The accelerated Innovation Delivery Initiative, or AID-I, is a joint USAID and State Department $70 million initiative aiming to ensure that smallholder farmers in key food production areas of the Great Lakes Region have the information and innovation they need in order to offset the increase of food, fuel and fertilizer prices brought on by Russia’s unprovoked invasion of Ukraine. 

Resource-poor smallholder farmers lack detailed information on available interventions for their fields and crops, and continue having low yields. This situation is made worse by the increasing prices of fuel and fertilizer. Women producers face even greater challenges accessing fertilizer, seed, financing and advisory services. 

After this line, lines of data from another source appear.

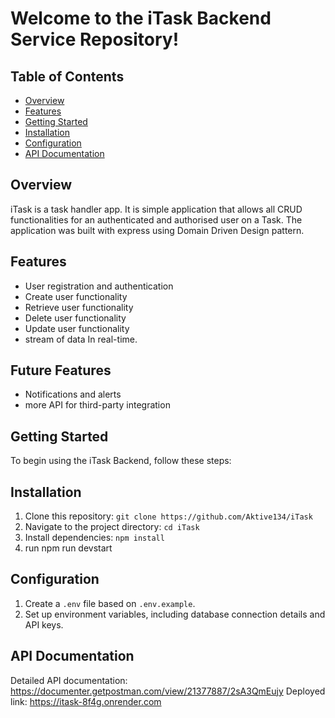 # Welcome to the iTask Backend Service Repository!
## Table of Contents

- [Overview](#overview)
- [Features](#features)
- [Getting Started](#getting-started)
- [Installation](#installation)
- [Configuration](#configuration)
- [API Documentation](#api-documentation)

## Overview
iTask is a task handler app. It is simple application that allows all CRUD functionalities for an authenticated and authorised user on a Task. The application was built with express using 
Domain Driven Design pattern.

## Features

- User registration and authentication
- Create user functionality 
- Retrieve user functionality
- Delete user functionality
- Update user functionality
- stream of data In real-time.


## Future Features

- Notifications and alerts
- more API for third-party integration

## Getting Started

To begin using the iTask Backend, follow these steps:

## Installation

1. Clone this repository: `git clone https://github.com/Aktive134/iTask`
2. Navigate to the project directory: `cd iTask`
3. Install dependencies: `npm install`
4. run npm run devstart

## Configuration

1. Create a `.env` file based on `.env.example`.
2. Set up environment variables, including database connection details and API keys.

## API Documentation

Detailed API documentation: https://documenter.getpostman.com/view/21377887/2sA3QmEujy
Deployed link: https://itask-8f4g.onrender.com

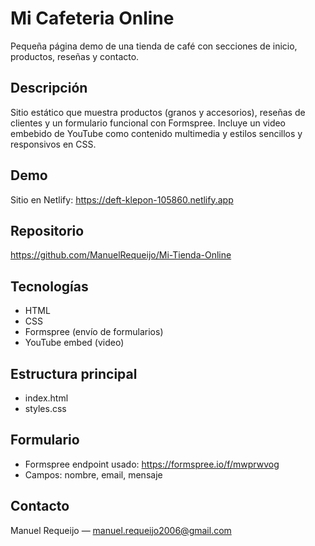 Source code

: # Mi Cafeteria Online

Pequeña página demo de una tienda de café con secciones de inicio, productos, reseñas y contacto.

## Descripción
Sitio estático que muestra productos (granos y accesorios), reseñas de clientes y un formulario funcional con Formspree. Incluye un video embebido de YouTube como contenido multimedia y estilos sencillos y responsivos en CSS.

## Demo
Sitio en Netlify: https://deft-klepon-105860.netlify.app

## Repositorio
https://github.com/ManuelRequeijo/Mi-Tienda-Online

## Tecnologías
- HTML
- CSS
- Formspree (envío de formularios)
- YouTube embed (video)

## Estructura principal
- index.html
- styles.css

## Formulario
- Formspree endpoint usado: https://formspree.io/f/mwprwvog
- Campos: nombre, email, mensaje

## Contacto
Manuel Requeijo — manuel.requeijo2006@gmail.com
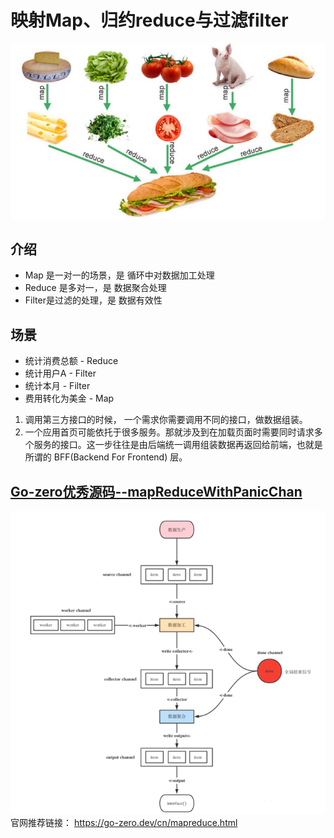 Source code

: # 映射Map、归约reduce与过滤filter
![](.introduction_images/.map-reduce.png)
## 介绍
- Map 是一对一的场景，是 循环中对数据加工处理
- Reduce 是多对一，是 数据聚合处理
- Filter是过滤的处理，是 数据有效性

## 场景
- 统计消费总额 - Reduce
- 统计用户A - Filter
- 统计本月 - Filter
- 费用转化为美金 - Map

1. 调用第三方接口的时候， 一个需求你需要调用不同的接口，做数据组装。
2. 一个应用首页可能依托于很多服务。那就涉及到在加载页面时需要同时请求多个服务的接口。这一步往往是由后端统一调用组装数据再返回给前端，也就是所谓的 BFF(Backend For Frontend) 层。

## [Go-zero优秀源码--mapReduceWithPanicChan](chapter10_function/02_advanced_function/04_mapReduce/mapReduce/mapReduce.go)
![](.introduction_images/mapReduceWithPanicChan.png)
官网推荐链接： https://go-zero.dev/cn/mapreduce.html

Russia’s unprovoked invasion of Ukraine has dramatically increased food and fertilizer prices. This negative trend impacts poor rural communities much more than others, particularly in Sub-Saharan Africa. Through AID-I, a series of strategic rapid-impact interventions, deployed over 6 to 24 months, will focus on critical food production systems that support agricultural populations of over 300 million people in Sub-Saharan Africa. The initiative’s activities will potentially focus on regions in Zambia, Tanzania, Malawi, Uganda, Rwanda, Burundi, Kenya and the Democratic Republic of Congo. The overall budget is $70 million for Sub-Saharan Africa, $20 million of which is reserved for the Great Lakes Region.